Including inside a pagoda.
A video posted on Facebook purports to show a pagoda in Yangon asking players to leave over a loudspeaker.
“Young people who are playing mobile games in the pagoda compound, please kindly leave from the front side of the pagoda (or Buddha Image) so as not to disturb the prayers,” the broadcast said, according to a version of the broadcast posted by the uploader of the video.
It’s not clear where the pagoda is located, but the video, whose authenticity could not be independently confirmed, went up on Tuesday.
Pagodas are far from the only religious structures to attract players in Myanmar.

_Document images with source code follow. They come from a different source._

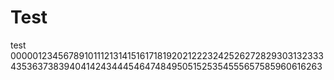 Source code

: # Test
test
00000123456789101112131415161718192021222324252627282930313233343536373839404142434445464748495051525354555657585960616263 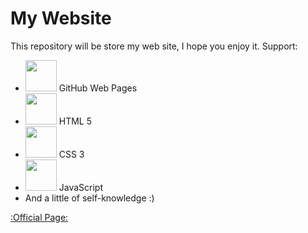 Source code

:# My Website
This repository will be store my web site, I hope you enjoy it.
Support:
- <img src="https://cdn.jsdelivr.net/gh/devicons/devicon/icons/github/github-original.svg" height="50" width="50"/> GitHub Web Pages
- <img src="https://cdn.jsdelivr.net/gh/devicons/devicon/icons/html5/html5-original.svg" height="50" width="50"/> HTML 5
- <img src="https://cdn.jsdelivr.net/gh/devicons/devicon/icons/css3/css3-original.svg" height="50" width="50"/> CSS 3
- <img src="https://cdn.jsdelivr.net/gh/devicons/devicon/icons/javascript/javascript-original.svg" height="50" width="50"/> JavaScript
- And a little of self-knowledge :)

<a href="https://simadinisvc.github.io/My_website/">:Official Page:</a><br>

Huddled gaming masses have been seen at St. Mary’s Church in downtown Yangon, and a local mosque in the same area, not to mention more secular institutions like City Hall and Mahabandoolah Park, which is fast becoming a big draw for the Pokemon faithful.
So far the government here has been quiet on the game, but things could be headed in the same directionas neighboring Thailand, where the ruling junta has banned it from army barracks and warned that it isn’t compatible with Thailand’s not so friendly sidewalks, or what a spokesman called the country’s “walking culture.”
Elsewhere in the region and beyond, players have also been asked to stay away from a genocide memorial in Cambodia, and a site for atomic bomb victims in Japan.